In fact, the sooner you refer your patients to Chaplaincy Hospice or Palliative Care the more physical, emotional and spiritual support we can provide.
Figure Health care professionals have an obligation to family members of terminally ill or recently deceased patients. To carry out this role responsibly, they should be able to communicate about sensitive issues, to understand the nature of normal and abnormal more Although grief is not an illness, health professionals and health care institutions have important roles to play in caring for the bereaved, both before and after the death of a patient.
One hundred years ago, most people were Grief patient and health care providers and died at home; now most are born and die in a hospital. The widespread perception of hospitals as bureaucratic, impersonal institutions gives people the impression that the psychosocial needs of dying people in hospitals are often underserved, that families are provided no regular help in understanding and coping with death, and that the capacity for compassion has been lost in a technologically oriented, strange world.
However, several concrete, helpful suggestions were made: Secondly, consultants and general practitioners should recognize and accept an obligation to talk to the relatives whenever there is an unexpected death An interview should be offered-not every relative has the courage or the social skills required to ask for one—and its prime purpose should be to give comfort and answer questions.
Finally, [we] must not let lawyers set our priorities. Most relatives simply want to know what happened. That Americans want such issues to receive more attention is evidenced by the grass-roots development of the primary care and hospice movements and by the establishment of numerous support groups to assist the bereaved discussed further in Chapter In no small part, these have come about because of the shortcomings of traditional medical settings in meeting emotional needs.
With the increased emphasis on patients' perceptions of illness and death, quality of life, and medical ethics, more hospitals are beginning to acknowledge a responsibility for providing emotional support that traditionally rested with families and chaplains.
However, the nature of an institution's responsibility to survivors, once the immediate concerns surrounding a death have been dealt with, is unclear. In recent years there have been striking improvements in the care of dying people and their families.
Yet family care following bereavement is still generally meager. Limitations in the attention paid to the bereaved by health care professionals appear to derive from three factors: Despite currently inadequate therapeutic guidelines, however, it is necessary for health professionals to formulate some approach to the bereaved because, whether they are trained or untrained, those who interact with a bereaved person will have an impact—negative or positive—on that individual.
This chapter offers practical guidance on professional and organizational practices based on humane considerations, professional norms, and the experiences and informed judgment of the committee. The contributions of individual health professionals to the bereaved depend on the organizational setting in which they work; the religious, psychosocial, and cultural characteristics of the bereaved; the individual characteristics, interest, competence, accessibility, and availability of the professional; and the nature of his or her relationship with the bereaved.
Although the exact nature of the assistance given following death varies, several professional tasks following bereavement can be identified: Families usually turn to both physicians and nurses for information about the illness and its management and for assurances that "everything has been done.
In the committee's view, it is important that there be one identifiable health professional who the family knows is responsible for overseeing care and to whom they can turn for support and information.
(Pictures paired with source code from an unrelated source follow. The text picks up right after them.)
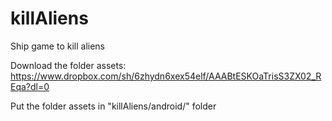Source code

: # killAliens
Ship game to kill aliens

Download the folder assets: https://www.dropbox.com/sh/6zhydn6xex54elf/AAABtESKOaTrisS3ZX02_REqa?dl=0

Put the folder assets in "killAliens/android/" folder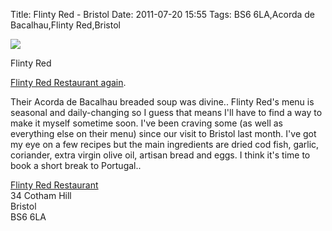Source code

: Title: Flinty Red - Bristol
Date: 2011-07-20 15:55
Tags: BS6 6LA,Acorda de Bacalhau,Flinty Red,Bristol

![](/images/P1030389.jpg)

Flinty Red
  
[Flinty Red Restaurant again](http://intotheglorybox.com/flinty-red.html). 
 
Their Acorda de Bacalhau breaded soup was divine.. Flinty Red's menu
is seasonal and daily-changing so I guess that means I'll have to find
a way to make it myself sometime soon. I've been craving some (as well
as everything else on their menu) since our visit to Bristol last
month. I've got my eye on a few recipes but the main ingredients are
dried cod fish, garlic, coriander, extra virgin olive oil, artisan
bread and eggs. I think it's time to book a short break to Portugal..
 
[Flinty Red Restaurant](http://www.flintyred.co.uk/)  
34 Cotham Hill  
Bristol  
BS6 6LA
 

 

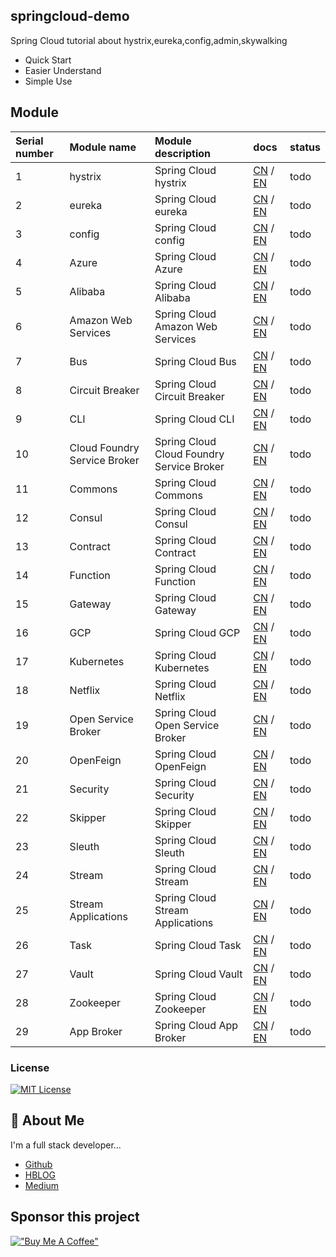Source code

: ## springcloud-demo

Spring Cloud  tutorial about hystrix,eureka,config,admin,skywalking

 - Quick Start
 - Easier Understand
 - Simple Use

## Module

| <div style="text-align: left;">Serial number</div>| <div style="text-align: left;">Module name</div>                  | <div style="text-align: left;">Module description </div> | <div style="text-align: left;">docs</div>                  | status|
|:-------------|:-----------------------------|:---------------------------------------------------------|:----------------------|:------|
| 1            | hystrix                      | Spring Cloud hystrix                                     | [CN](###) / [EN](###) | 	todo |
| 2            | eureka                       | Spring Cloud eureka                                      | [CN](###) / [EN](###) | 	todo |
| 3            | config                       | Spring Cloud config                                      | [CN](###) / [EN](###) | 	todo |
| 4            | Azure                        | Spring Cloud Azure                                       | [CN](###) / [EN](###) | 	todo |
| 5            | Alibaba                      | Spring Cloud Alibaba                                     | [CN](###) / [EN](###) | 	todo |
| 6            | Amazon Web Services          | Spring Cloud Amazon Web Services                         | [CN](###) / [EN](###) | 	todo |
| 7            | Bus                          | Spring Cloud Bus                                         | [CN](###) / [EN](###) | 	todo |
| 8            | Circuit Breaker              | Spring Cloud Circuit Breaker                             | [CN](###) / [EN](###) | 	todo |
| 9            | CLI                          | Spring Cloud CLI                                         | [CN](###) / [EN](###) | 	todo |
| 10           | Cloud Foundry Service Broker | Spring Cloud Cloud Foundry Service Broker                | [CN](###) / [EN](###) | 	todo |
| 11           | Commons                      | Spring Cloud Commons                                     | [CN](###) / [EN](###) | 	todo |
| 12           | Consul                       | Spring Cloud Consul                                      | [CN](###) / [EN](###) | 	todo |
| 13           | Contract                     | Spring Cloud Contract                                    | [CN](###) / [EN](###) | 	todo |
| 14           | Function                     | Spring Cloud Function                                    | [CN](###) / [EN](###) | 	todo |
| 15           | Gateway                      | Spring Cloud Gateway                                     | [CN](###) / [EN](###) | 	todo |
| 16           | GCP                          | Spring Cloud GCP                                         | [CN](###) / [EN](###) | 	todo |
| 17           | Kubernetes                   | Spring Cloud Kubernetes                                  | [CN](###) / [EN](###) | 	todo |
| 18           | Netflix                      | Spring Cloud Netflix                                     | [CN](###) / [EN](###) | 	todo |
| 19           | Open Service Broker          | Spring Cloud Open Service Broker                         | [CN](###) / [EN](###) | 	todo |
| 20           | OpenFeign                    | Spring Cloud OpenFeign                                   | [CN](###) / [EN](###) | 	todo |
| 21           | Security                     | Spring Cloud Security                                    | [CN](###) / [EN](###) | 	todo |
| 22           | Skipper                      | Spring Cloud Skipper                                     | [CN](###) / [EN](###) | 	todo |
| 23           | Sleuth                       | Spring Cloud Sleuth                                      | [CN](###) / [EN](###) | 	todo |
| 24           | Stream                       | Spring Cloud Stream                                      | [CN](###) / [EN](###) | 	todo |
| 25           | Stream Applications          | Spring Cloud Stream Applications                         | [CN](###) / [EN](###) | 	todo |
| 26           | Task                         | Spring Cloud Task                                        | [CN](###) / [EN](###) | 	todo |
| 27           | Vault                        | Spring Cloud Vault                                       | [CN](###) / [EN](###) | 	todo |
| 28           | Zookeeper                    | Spring Cloud Zookeeper                                   | [CN](###) / [EN](###) | 	todo |
| 29           | App Broker                   | Spring Cloud App Broker                                  | [CN](###) / [EN](###) | 	todo |


### License

[![MIT License](https://img.shields.io/badge/License-MIT-green.svg)](http://opensource.org/licenses/MIT)

## 🚀 About Me
I'm a full stack developer...

- [Github](https://github.com/Harries)
- [HBLOG](http://www.liuhaihua.cn/)
- [Medium](https://jxausea.medium.com/)

## Sponsor this project

[!["Buy Me A Coffee"](https://www.buymeacoffee.com/assets/img/custom_images/orange_img.png)](https://buymeacoffee.com/harries)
Even in the complex teams of health professionals that care for patients in some institutions, that person most often is a physician.
The family should know that person's name, and the rest of the team should be aware of who has that central role.
In addition, the primary care physician who cared for the patient prior to admission to the hospital should remain informed about the patient's status and responsive to the family's need for reassurance and information.
Although physicians usually direct patient care activities, in some settings especially at home and in nursing homes families may relate most closely and comfortably to a nurse. For this reason the primary nurse should be present when relatives are told that an illness seems to be in its final stage or when the nature of a medical or surgical problem is discussed.
The nurse is then fully knowledgeable when the family later asks questions or if it becomes evident that they did not hear or understand the implications of what a physician said.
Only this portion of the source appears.